“Anarchy is chaos. Chaos is the principle of continual creation. And Chaos never died.” Hakim Bey, 1987
The streets are chaotic image of the mass of humans and a few other animals that manage to survive in such a hostile environment. The idea of a well-ordered tidy street is the image of a dystopic totalitarian state; disguising them as a garden city or behind historic facades only hides the fact. There are always back alleys, service lanes, the backs of signs; and as the philosopher, Max Stirner points out kids love getting behind things and seeing their backsides. The street is a media that the authorities cannot censor; it can never be controlled completely, stickers, dead drops and all kinds of uncontrolled communication (see my posts on Political Graffiti and Graffiti in WWII).
Graffiti gives courage to those who agree with the opinions that they are not alone while demonstrating to the authorities that their view is not universally accepted. Graffiti is about non-violent propaganda by deed, as much as, it is propaganda images and propaganda is so much more effective with cool images. As Sydney street artist Jumbo said: “sometimes the message is just in the action.” (“Vandals or Vanguards?” at RMIT 26/9/11) Graffiti, like the punk bands, says if they can do that then what can I do?

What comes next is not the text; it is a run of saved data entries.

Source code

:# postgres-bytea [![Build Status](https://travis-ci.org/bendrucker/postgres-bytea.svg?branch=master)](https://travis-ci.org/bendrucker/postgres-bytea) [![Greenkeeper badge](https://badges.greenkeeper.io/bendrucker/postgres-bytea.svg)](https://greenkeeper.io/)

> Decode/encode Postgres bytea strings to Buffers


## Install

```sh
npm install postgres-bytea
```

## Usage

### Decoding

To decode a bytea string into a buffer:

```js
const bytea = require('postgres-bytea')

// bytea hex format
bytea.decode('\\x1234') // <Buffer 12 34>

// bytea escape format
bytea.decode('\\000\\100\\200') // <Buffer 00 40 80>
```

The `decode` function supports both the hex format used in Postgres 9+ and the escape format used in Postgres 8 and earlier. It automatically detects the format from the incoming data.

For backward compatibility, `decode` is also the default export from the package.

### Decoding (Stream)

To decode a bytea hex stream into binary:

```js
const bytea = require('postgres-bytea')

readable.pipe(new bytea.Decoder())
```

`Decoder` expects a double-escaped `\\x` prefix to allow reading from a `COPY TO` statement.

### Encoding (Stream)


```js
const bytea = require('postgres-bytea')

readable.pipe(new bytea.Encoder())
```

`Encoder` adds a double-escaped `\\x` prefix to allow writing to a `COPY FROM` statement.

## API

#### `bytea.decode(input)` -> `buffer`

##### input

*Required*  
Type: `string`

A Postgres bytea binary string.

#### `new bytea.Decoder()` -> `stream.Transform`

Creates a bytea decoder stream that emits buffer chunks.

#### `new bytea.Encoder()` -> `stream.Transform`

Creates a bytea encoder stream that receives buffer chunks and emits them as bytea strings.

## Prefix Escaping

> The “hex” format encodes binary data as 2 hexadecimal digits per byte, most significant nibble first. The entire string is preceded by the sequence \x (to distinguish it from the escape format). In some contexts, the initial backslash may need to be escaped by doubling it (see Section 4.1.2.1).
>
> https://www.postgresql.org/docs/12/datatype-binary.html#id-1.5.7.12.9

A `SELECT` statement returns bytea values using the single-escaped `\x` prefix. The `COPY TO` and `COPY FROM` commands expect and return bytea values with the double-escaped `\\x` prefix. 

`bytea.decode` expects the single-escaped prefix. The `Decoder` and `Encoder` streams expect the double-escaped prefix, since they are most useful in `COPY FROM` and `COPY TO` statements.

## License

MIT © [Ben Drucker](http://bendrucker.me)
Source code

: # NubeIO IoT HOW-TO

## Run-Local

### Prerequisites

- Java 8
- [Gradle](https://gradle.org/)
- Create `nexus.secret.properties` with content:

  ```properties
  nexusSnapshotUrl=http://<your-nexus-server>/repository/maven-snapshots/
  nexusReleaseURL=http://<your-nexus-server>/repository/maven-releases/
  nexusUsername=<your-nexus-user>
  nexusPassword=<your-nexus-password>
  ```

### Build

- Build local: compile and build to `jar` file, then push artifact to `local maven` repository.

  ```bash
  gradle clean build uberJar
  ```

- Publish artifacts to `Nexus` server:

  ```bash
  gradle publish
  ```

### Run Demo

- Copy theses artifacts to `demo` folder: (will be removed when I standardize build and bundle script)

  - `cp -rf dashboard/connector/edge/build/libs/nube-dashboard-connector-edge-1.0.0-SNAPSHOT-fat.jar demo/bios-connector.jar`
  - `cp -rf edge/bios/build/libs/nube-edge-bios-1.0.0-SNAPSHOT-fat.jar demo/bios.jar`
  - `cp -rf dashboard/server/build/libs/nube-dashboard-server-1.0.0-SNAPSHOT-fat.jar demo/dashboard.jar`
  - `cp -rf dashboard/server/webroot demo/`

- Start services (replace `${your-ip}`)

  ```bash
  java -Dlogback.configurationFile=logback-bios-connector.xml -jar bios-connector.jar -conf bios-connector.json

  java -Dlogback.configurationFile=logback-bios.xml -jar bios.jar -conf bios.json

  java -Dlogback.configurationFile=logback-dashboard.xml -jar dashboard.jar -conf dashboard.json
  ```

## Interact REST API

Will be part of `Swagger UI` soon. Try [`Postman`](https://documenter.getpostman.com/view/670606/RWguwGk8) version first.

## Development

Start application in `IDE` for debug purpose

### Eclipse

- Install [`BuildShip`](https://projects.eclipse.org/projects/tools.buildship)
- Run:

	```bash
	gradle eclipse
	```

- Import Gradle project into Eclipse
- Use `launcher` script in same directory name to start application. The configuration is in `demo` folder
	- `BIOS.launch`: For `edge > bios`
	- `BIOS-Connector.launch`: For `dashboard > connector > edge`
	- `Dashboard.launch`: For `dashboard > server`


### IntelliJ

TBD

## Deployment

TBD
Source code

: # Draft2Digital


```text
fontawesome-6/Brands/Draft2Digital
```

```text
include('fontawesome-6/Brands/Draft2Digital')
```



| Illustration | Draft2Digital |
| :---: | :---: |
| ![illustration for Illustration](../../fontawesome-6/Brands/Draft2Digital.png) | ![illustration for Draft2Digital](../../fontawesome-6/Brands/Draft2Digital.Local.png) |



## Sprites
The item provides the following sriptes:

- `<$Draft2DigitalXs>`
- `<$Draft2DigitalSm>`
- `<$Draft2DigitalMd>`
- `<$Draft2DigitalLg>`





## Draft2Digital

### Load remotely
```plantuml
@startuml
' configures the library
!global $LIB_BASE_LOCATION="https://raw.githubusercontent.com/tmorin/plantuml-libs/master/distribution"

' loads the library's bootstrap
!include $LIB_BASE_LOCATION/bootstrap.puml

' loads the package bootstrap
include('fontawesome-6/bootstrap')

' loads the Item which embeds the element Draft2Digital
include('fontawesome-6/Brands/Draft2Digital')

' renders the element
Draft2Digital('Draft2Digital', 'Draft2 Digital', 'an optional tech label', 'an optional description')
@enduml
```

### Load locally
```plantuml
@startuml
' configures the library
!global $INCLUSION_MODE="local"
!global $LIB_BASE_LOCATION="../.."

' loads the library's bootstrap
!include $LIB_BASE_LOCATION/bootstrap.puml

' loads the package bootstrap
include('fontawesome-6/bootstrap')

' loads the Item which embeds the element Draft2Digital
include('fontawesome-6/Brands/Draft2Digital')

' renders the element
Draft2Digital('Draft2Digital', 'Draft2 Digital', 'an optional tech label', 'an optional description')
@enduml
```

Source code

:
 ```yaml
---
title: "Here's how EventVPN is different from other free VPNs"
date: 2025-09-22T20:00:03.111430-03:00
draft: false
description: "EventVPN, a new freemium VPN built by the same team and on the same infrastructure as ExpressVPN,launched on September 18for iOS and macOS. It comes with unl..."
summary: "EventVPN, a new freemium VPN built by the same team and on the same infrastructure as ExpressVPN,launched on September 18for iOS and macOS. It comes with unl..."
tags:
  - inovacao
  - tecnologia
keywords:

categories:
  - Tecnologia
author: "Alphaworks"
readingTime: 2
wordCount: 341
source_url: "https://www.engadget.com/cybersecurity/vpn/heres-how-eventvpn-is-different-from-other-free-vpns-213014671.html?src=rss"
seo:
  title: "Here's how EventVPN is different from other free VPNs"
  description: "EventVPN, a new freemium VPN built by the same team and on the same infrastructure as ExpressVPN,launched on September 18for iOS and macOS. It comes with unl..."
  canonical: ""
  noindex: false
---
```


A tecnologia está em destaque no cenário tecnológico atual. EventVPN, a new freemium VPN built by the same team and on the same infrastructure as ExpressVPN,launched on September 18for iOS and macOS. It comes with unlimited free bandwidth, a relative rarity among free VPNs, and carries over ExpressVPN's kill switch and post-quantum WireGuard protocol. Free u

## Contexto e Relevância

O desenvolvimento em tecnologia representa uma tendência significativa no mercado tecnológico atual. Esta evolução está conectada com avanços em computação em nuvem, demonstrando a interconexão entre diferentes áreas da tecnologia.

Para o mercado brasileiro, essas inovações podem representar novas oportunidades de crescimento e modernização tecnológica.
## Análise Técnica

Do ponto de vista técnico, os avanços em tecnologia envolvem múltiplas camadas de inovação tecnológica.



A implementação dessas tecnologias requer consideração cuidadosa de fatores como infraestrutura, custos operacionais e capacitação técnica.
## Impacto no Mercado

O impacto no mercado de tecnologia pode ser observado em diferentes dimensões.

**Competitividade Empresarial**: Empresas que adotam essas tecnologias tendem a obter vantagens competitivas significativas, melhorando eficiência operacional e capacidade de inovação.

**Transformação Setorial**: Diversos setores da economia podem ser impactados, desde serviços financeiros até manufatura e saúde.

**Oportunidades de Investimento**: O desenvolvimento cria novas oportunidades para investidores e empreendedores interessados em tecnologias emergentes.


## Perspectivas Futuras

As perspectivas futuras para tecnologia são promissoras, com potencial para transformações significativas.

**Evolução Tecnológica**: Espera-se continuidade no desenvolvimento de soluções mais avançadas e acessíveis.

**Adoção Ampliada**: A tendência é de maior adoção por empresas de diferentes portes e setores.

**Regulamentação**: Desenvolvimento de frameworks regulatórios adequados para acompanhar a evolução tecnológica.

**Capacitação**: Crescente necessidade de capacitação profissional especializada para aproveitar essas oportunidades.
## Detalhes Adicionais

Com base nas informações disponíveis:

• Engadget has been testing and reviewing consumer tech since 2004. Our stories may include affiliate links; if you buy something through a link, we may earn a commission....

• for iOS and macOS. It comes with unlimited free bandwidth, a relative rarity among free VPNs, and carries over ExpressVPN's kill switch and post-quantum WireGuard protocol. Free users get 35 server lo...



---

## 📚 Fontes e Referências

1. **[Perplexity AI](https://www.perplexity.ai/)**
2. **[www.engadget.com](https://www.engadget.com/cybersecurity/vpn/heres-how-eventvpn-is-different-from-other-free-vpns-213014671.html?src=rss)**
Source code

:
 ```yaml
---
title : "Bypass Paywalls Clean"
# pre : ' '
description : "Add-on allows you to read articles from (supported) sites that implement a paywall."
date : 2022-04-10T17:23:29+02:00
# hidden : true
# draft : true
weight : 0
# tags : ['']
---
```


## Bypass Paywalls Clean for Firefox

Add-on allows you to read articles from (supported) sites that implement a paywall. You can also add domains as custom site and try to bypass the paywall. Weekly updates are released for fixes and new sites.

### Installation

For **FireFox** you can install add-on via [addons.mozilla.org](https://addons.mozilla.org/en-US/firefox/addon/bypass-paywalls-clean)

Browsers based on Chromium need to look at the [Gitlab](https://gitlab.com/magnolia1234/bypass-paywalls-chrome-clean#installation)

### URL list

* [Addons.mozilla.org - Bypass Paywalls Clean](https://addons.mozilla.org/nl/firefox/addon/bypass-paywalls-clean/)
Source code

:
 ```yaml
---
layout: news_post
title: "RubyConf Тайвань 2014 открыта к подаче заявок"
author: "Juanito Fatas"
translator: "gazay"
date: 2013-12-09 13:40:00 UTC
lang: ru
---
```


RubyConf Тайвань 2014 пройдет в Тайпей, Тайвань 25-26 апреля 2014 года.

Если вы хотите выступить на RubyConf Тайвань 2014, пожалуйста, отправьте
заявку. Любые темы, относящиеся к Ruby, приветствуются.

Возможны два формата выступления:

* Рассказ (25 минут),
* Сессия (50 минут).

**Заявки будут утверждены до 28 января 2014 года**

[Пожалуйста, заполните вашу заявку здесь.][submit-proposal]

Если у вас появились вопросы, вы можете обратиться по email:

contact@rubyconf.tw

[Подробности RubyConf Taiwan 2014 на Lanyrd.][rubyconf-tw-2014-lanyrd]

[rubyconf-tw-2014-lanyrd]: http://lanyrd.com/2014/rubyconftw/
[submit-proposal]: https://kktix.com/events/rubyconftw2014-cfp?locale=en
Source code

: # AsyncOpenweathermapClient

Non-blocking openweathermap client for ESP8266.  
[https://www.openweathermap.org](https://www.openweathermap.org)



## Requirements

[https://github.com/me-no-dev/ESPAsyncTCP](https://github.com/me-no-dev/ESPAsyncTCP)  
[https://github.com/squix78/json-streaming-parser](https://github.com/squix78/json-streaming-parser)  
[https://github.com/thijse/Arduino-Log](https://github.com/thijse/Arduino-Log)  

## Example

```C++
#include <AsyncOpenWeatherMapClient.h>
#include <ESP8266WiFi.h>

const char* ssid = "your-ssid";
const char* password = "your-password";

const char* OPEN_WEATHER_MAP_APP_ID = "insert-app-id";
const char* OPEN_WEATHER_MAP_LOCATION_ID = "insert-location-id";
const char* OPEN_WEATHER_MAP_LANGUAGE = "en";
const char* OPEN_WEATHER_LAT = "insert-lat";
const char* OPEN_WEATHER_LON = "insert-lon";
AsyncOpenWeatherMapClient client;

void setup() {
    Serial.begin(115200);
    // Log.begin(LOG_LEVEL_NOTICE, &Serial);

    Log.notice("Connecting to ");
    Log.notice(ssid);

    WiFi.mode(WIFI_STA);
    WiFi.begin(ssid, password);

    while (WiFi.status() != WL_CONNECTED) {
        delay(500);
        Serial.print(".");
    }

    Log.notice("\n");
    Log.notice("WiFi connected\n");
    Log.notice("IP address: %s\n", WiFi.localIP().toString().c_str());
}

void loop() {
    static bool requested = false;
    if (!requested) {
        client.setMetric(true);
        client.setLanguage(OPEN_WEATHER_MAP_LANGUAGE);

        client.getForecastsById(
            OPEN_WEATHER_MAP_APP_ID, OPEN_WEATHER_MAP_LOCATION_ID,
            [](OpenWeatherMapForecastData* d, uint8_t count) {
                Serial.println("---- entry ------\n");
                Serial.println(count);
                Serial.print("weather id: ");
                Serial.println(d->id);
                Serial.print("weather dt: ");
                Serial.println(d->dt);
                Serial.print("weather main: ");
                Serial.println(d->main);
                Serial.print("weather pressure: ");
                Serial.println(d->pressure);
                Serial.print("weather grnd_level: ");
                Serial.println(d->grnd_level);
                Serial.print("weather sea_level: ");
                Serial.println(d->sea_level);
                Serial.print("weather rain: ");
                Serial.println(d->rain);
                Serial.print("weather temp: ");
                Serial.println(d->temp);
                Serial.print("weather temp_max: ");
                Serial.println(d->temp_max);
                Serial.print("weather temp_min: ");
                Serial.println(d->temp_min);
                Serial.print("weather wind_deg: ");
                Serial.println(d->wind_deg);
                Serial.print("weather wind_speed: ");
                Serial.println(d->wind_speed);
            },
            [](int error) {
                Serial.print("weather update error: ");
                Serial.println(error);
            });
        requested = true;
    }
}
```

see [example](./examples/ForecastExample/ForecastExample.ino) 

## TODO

Maybe I should write an addendum about graffiti to Greil Marcus’s Lipstick Traces (Penguin,1989). Marcus brilliantly traces an element of anarchy from medieval Anabaptists through the Dadaists, the Situationalists and on to the punks. But do we really need the repetition of Situationalist slogans almost half a century after they were first written on the streets of Paris? Do we even need another slogan or a manifesto or Hakim Bey’s invocations to poetic terrorism to spell out what is written on the wall? Do we need to spell it out blockbuster style or is it enough to bring beauty to an abandoned place?
“Culture and the state – one should not deceive oneself over this – are antagonists: the ‘cultural state’ is merely a modern idea. The one lives off the other, the one thrives at the expense of the other.” Nietzche, Twilight of the Idols
From the deliberate actions of culture-jammers and slogan writers, to the basic anti-police and anti-authoritarian attitude of all graffiti writers, graffiti is political. And graffiti is political because it is repressed, because the government attempts to control chaos. For if you act like someone is your enemy then they will become your enemy.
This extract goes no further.